The Echinus Geyser is an especially acidic geyser surrounded by millions of spine-shaped deposits. In fact “echinus” refers to a genus of sea urchins, which are rather spiky creatures themselves. When the Echinus Geyser erupts, it sprays out a mixture of iron, arsenic, manganese and aluminum, which helps to build the rust-colored sinter spines. The geyser fluctuates between periods of activity and dormancy. Its last bout of frequent eruptions occurred in the 1990s.
With bluish-colored water, Crater Spring joins the host of geothermal features in the Back Basin. Look for its steaming, gurgling mouth just past Echinus Geyser.
Twenty-seven feet deep and lined all the way down with sulfur, Emerald Spring boasts a vibrant green coloring.
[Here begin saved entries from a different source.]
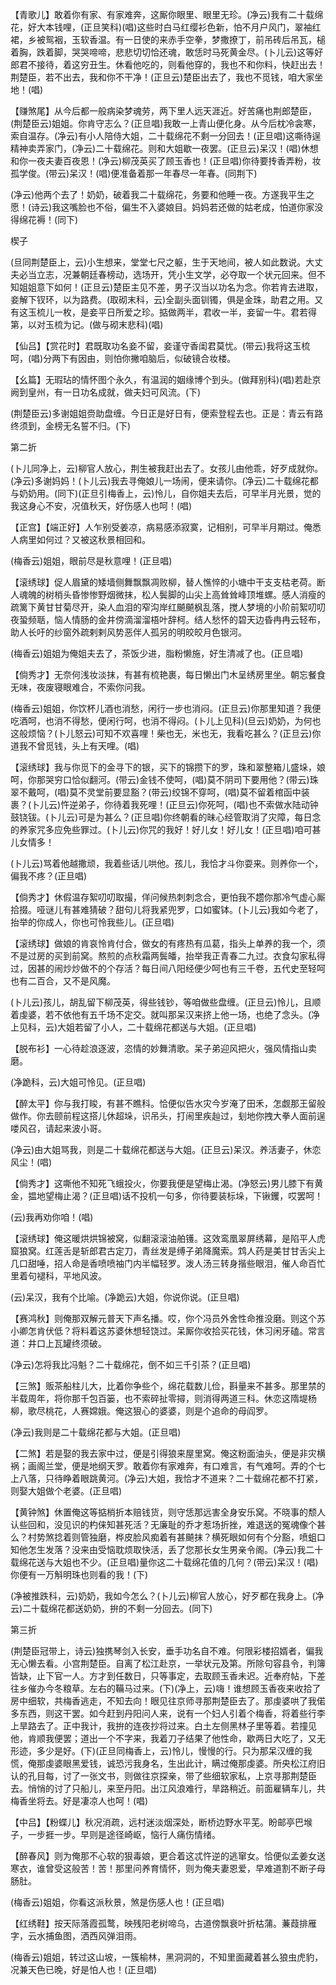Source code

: <!-- { "loadSidebar": true } -->
【青歌儿】敢着你有家、有家难奔，这厮你眼里、眼里无珍。(净云)我有二十载绵花，好大本钱哩，(正旦笑科)(唱)这些时白马红缨衫色新，怕不月户风门，翠袖红裙，乡被鸳裀，玉软香温。有一日使的来赤手空拳，梦撒撩丁，前吊砖后吊瓦，槌着胸，跌着脚，哭哭啼啼，悲悲切切恰还魂，敢恁时马死黄金尽。(卜儿云)这等好郎君不接待，着这穷丑生。休看他吃的，则看他穿的，我也不和你料，快赶出去！荆楚臣，若不出去，我和你不干净！(正旦云)楚臣出去了，我也不觅钱，咱大家坐地！(唱)

【赚煞尾】从今后都一般病染梦魂劳，两下里人远天涯近。好苦痛也荆郎楚臣，(荆楚臣云)姐姐。你肯守志么？(正旦唱)我敢一上青山便化身。从今后枕冷衾寒，索自温存。(净云)有小人陪侍大姐，二十载绵花不剩一分回去！(正旦唱)这嘶待逞精神卖弄家门，(净云)二十载绵花。则和大姐歇一夜罢。(正旦云)呆汉！(唱)休想和你一夜夫妻百夜恩！(净云)柳茂英买了顾玉香也！(正旦唱)你待要抟香弄粉，妆孤学俊。(带云)呆汉！(唱)便准备着那一年春尽一年春。(同荆下)

(净云)他两个去了！奶奶，破着我二十载绵花，务要和他睡一夜。方遂我平生之愿！(诗云)我这嘴脸也不俗，偏生不入婆娘目。妈妈若还做的姑老成，怕道你家没得绵花褥！(同下)

楔子

(旦同荆楚臣上，云)小生想来，堂堂七尺之躯，生于天地间，被人如此数说。大丈夫必当立志，况兼朝廷春榜动，选场开，凭小生文学，必夺取一个状元回来。但不知姐姐意下如何！(正旦云)楚臣主见不差，男子汉当以功名为念。你若肯去进取，妾解下钗环，以为路费。(取砌末科，云)全副头面钏镯，俱是金珠，助君之用。又有这玉梳儿一枚，是妾平日所爱之珍。掂做两半，君收一半，妾留一牛。君若得第，以对玉梳为记。(做与砌末悲科)(唱)

【仙吕】【赏花时】君既取功名妾不留，妾谨守香闺君莫忧。(带云)我将这玉梳呵，(唱)分两下有因由，则怕你撇咱脑后，似破镜合妆楼。

【幺篇】无瑕玷的情怀图个永久，有温润的姻缘博个到头。(做拜别科)(唱)若赴京阙到皇州，有一日功名成就，做夫妇可风流。(下)

(荆楚臣云)多谢姐姐赍助盘缠。今日正是好日有，便索登程去也。正是：青云有路终须到，金榜无名誓不归。(下)


第二折

(卜儿同净上，云)柳官人放心，荆生被我赶出去了。女孩儿由他乖，好歹成就你。(净云)多谢妈妈！(卜儿云)我去寻俺娘儿一场闹，便来请你。(净云)二十载绵花都与奶奶用。(同下)(正旦引梅香上，云)怜儿，自你姐夫去后，可早半月光景，觉的我这身心不安，况值秋天，好伤感人也呵！(唱)

【正宫】【端正好】人乍别受姜凉，病易感添寂寞，记相别，可早半月期过。俺悉人病里如何过？又被这秋景相回和。

(梅香云)姐姐，眼前尽是秋意哩！(正旦唱)

【滚绣球】促人眉黛的矮墙侧舞飘飘凋败柳，替人憔悴的小塘中干支支枯老荷。断人魂魄的树梢头昏惨惨野烟微抹，松人鬓脚的山尖上高耸耸峰顶堆螺。感人消瘦的疏篱下黄甘甘菊尽开，染人血泪的窄沟岸红飇飇枫乱落，搅人梦境的小阶前絮叨叨夜蛩频聒，恼人情肠的金井傍滴溜溜梧叶辞柯。结人愁怀的碧天边昏冉冉云轻布，助人长吁的纱窗外疏剌剌风势恶伴人孤另的明皎皎月色银河。

(梅香云)姐姐为俺姐夫去了，茶饭少进，脂粉懒施，好生清减了也。(正旦唱)

【倘秀才】无奈何浅妆淡抹，有甚有梳艳裹，每日懒出门木呈绣房里坐。朝忘餐食无味，夜废寝眼难合，不索你问我。

(梅香云)姐姐，你饮杯儿酒也消愁，闲行一步也消闷。(正旦云)你那里知道？我便吃酒呵，也消不得愁，便闲行呵，也消不得闷。(卜儿上见科)(旦云)奶奶，为何也这般烦恼？(卜儿怒云)可知不欢喜哩！柴也无，米也无，我看吃甚么？(正旦云)你道我不曾觅钱，头上有天哩。(唱)

【滚绣球】我与你觅下的金寻下的银，买下的锦攒下的罗，珠和翠整箱儿盛垛，娘呵，你那哭穷口恰似翻河。(带云)金钱不使呵，(唱)莫不阴司下要用他？(带云)珠翠不戴呵，(唱)莫不灵堂前要显豁？(带云)绞锦不穿呵，(唱)莫不留着棺函中装裹？(卜儿云)忤逆弟子，你待着我死哩！(正旦云)你死呵，(唱)也不索做水陆动钟鼓铙钹。(卜儿云)可是为甚么？(正旦唱)你终朝看的昧心经管取消了灾障，每日念的养家咒多应免些罪过。(卜儿云)你咒的我好！好儿女！好儿女！(正旦唱)咱可甚儿女情多！

(卜儿云)骂着他越撒顽，我着些话儿哄他。孩儿，我恰才斗你耍来。则养你一个，偏我不疼？(正旦唱)

【倘秀才】休假温存絮叨叨取撮，佯问候热刺刺念合，更怕我不趱你那冷气虚心厮拾掇。哑谜儿有甚难猜破？甜句儿将我紧兜罗，口如蜜钵。(卜儿云)我如今老了，抬举的你成人，你也可怜我些儿。(正旦唱)

【滚绣球】做娘的肯哀怜肯付合，做女的有疼热有瓜葛，指头上单养的我一个，须不是过房的买到前窝。熬煎的点秋霜两鬓皤，抬举我正青春二九过。衣食勾家私得过，因甚的闹炒炒做不的个存活？每日间八阳经便少呵也有三千卷，五代史至轻呵也有二百合，又不是风魔。

(卜儿云)孩儿，胡乱留下柳茂英，得些钱钞，等咱做些盘缠。(正旦云)怜儿，且顺着虔婆，若不依他有五千场不定交。就叫那呆汉来挤上他一场，也绝了念头。(净上见科，云)大姐若留了小人，二十载绵花都送与大姐。(正旦唱)

【脱布衫】一心待趁浪逐波，恣情的妙舞清歌。呆子弟迎风把火，强风情指山卖磨。

(净跪科，云)大姐可怜见。(正旦唱)

【醉太平】你与我打睃，有甚不瞧科。恰便似告水灾今岁淹了田禾，怎觑那王留般做作。你去颐前程这搭儿休超垛，识吊头，打闹里疾赸过，刬地你拽大拳人面前逞喽风召，请起来波小哥。

(净云)由大姐骂我，则是二十载绵花都送与大姐。(正旦云)呆汉。养活妻子，休恋风尘！(唱)

【倘秀才】这嘶他不知死飞蛾投火，你要我便是望梅止渴。(净怒云)男儿膝下有黄金，揾地望梅止渴？(正旦唱)话不投机一句多，你待要装标垛，下锹钁，哎罢呵！

(云)我再劝你咱！(唱)

【滚绣球】俺这暖烘烘锦被窝，似翻滚滚油舶镬。这效鸾凰翠屏绣幕，是陷平人虎窟狼窝。红莲舌是斩郎君古定刀，青丝发是缚子弟降魔索。鸩人药是美甘甘舌尖上几口甜唾，招人命是香喷喷袖门内半幅轻罗。泼人汤三转身揩些眼泪，催人命百忙里着句褪科，平地风波。

(云)呆汉，我有个比喻。(净跪云)大姐，你说你说。(正旦唱)

【赛鸿秋】则俺那双解元普天下声名播。哎，你个冯员外舍性命推没磨。则这个苏小卿怎肯伏低？将料着这苏婆休想轻饶过。呆厮你收拾买花钱，休习闲牙磕。常言道：井口上瓦罐终须破。

(净云)怎将我比冯魁？二十载绵花，倒不如三千引茶？(正旦唱)

【三煞】贩茶船柱儿大，比着你争些个，绵花载数儿俭，斟量来不甚多。那里禁的半载周年，将你那千包百篓，也不索碎扯零撏，则消得两道三科。休恋这隋堤杨柳，歌尽桃花，人赛嫦娥。俺这狠心的婆婆，则是个追命的母阎罗。

(净云)我则是二十载绵花都与大姐。(正旦唱)

【二煞】若是娶的我去家中过，便是引得狼来屋里窝。俺这粉面油头，便是非灾横祸；画阁兰堂，便是地纲天罗。敢着你有家难奔，有口难言，有气难呵。弄的个七上八落，只待睁着眼跳黄河。(净云)大姐，我恰才不道来？二十载绵花都不打紧，则娶大姐做个老婆。(正旦唱)

【黄钟煞】休置俺这等掂梢折本赔钱货，则守恁那远害全身安乐窝。不晓事的颓人认些回和，没见识的杓俫知甚死活？无廉耻的乔才惹场折挫，难退送的冤魂像个甚么？村势煞捻着则管独磨，桦皮脸风痴着有甚飇抹？横死眼如何有个分豁，喷蛆口知他怎生发落？没来由受恼耽烦取快活，丢了您那长女生男亲令阁。(净云)我二十载绵花送与大姐也不少。(正旦唱)量你这二十载绵花值的几何？(带云)呆汉！(唱)你便有一万斛明珠也则看的我！(下)

(净被推跌科，云)奶奶，我如今怎么？(卜儿云)柳官人放心，好歹都在我身上。(净云)二十载绵花都送奶奶，拚的不剩一分回去。(同下)


第三折

(荆楚臣冠带上，诗云)独携琴剑入长安，垂手功名自不难。何限彩楼招婿者，偏我无心懒去看。小宫荆楚臣。自离了松江赴京，一举状元及第。所除句容县令，判簿皆缺，止下官一人。方才到任数日，只等事定，去取顾玉香未迟。近奉府帖，下差往乡催办今冬粮草。左右的鞴马过来。(下)(净上，云)嗨！谁想顾玉香夜来收拾了房中细软，共梅香逃走，不知去向！眼见往京师寻那荆楚臣去了。那虔婆哄了我偌多东西，则这干罢。如今赶到丹阳问人来，说有一个妇人引着个梅香，将着些行李上旱路去了。正中我计，我拚的连夜抄将过来。白土左侧黑林子里等着。若撞见他，肯顺我便罢；道出一个不字来，我着刀子结果了他性命，歇两日大吃了，又无形迹，多少是好。(下)(正旦同梅香上，云)怜儿，慢慢的行。只为那呆汉缠的我慌，俺那虔婆眼黑爱钱，诚恐污我身名，生出此计，瞒过俺那虔婆。所央松江府旧认的孔目每，讨了一张文书，则做往京探亲，带了些细软家私，上京寻那荆楚臣去。悄悄的讨了只船儿，来至丹阳。出江风浪难行，旱路稍近。前面雇辆车儿，共梅香坐将去。好是凄凉人也呵！(唱)

【中吕】【粉蝶儿】秋况消疏，远村迷淡烟深处，断桥边野水平芜。盼邮亭巴堠子，一步捱一步。早则是途径崎岖，恼行人痛伤情绪。

【醉春风】则为俺那不心软的狠毒娘，更合着这忒忤逆的逃窜女。恰便似孟姜女送寒衣，谁曾受这般苦！苦！那里问养育情怀，则为俺夫妻恩爱，早难道割不断子母肠肚。

(梅香云)姐姐，你看这派秋景，煞是伤感人也！(正旦唱)

【红绣鞋】按天际落霞孤鹜，映残阳老树啼乌，古道傍飘衰叶折枯蒲。蒹葭排雁字，云水捕鱼图，洒西风弹泪雨。

(梅香云)姐姐，转过这山坡，一簇榆林，黑洞洞的，不知里面藏着甚么狼虫虎豹，况兼天色已晚，好是怕人也！(正旦唱)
That emerald color comes from a mixture of the yellow sulfur with the pool’s reflected blue.
Steamboat & Puff ‘N Stuff Geysers
Steamboat Geyser (above) is the world’s tallest active geyser. Its major eruptions are unpredictable and infrequent, but when it blows its top, its jet shoots more than 300 feet in the air. More frequent minor eruptions rise 10-40 feet. The last major eruption occurred on July 31, 2013.
In contrast, the Puff ‘N Stuff Geyser (below) is a very small geothermal feature. It’s in constant eruption, but the spray goes only a few feet.
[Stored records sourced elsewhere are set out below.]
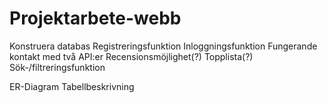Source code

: # Projektarbete-webb

Konstruera databas
Registreringsfunktion
Inloggningsfunktion
Fungerande kontakt med två API:er
Recensionsmöjlighet(?)
Topplista(?)
Sök-/filtreringsfunktion

ER-Diagram
Tabellbeskrivning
Minute Geyser – Damaged by Man
Minute Geyser stands as a lesson learned the hard way. Although it once erupted every 60 seconds 40-50 feet in the air, now its eruptions are irregular. What happened? Early visitors used to throw rocks into Minute Geyser’s larger west vent, clogging the spout nearly irreparably. If the rocks were to be removed, it would require heavy equipment that would lead to other damage.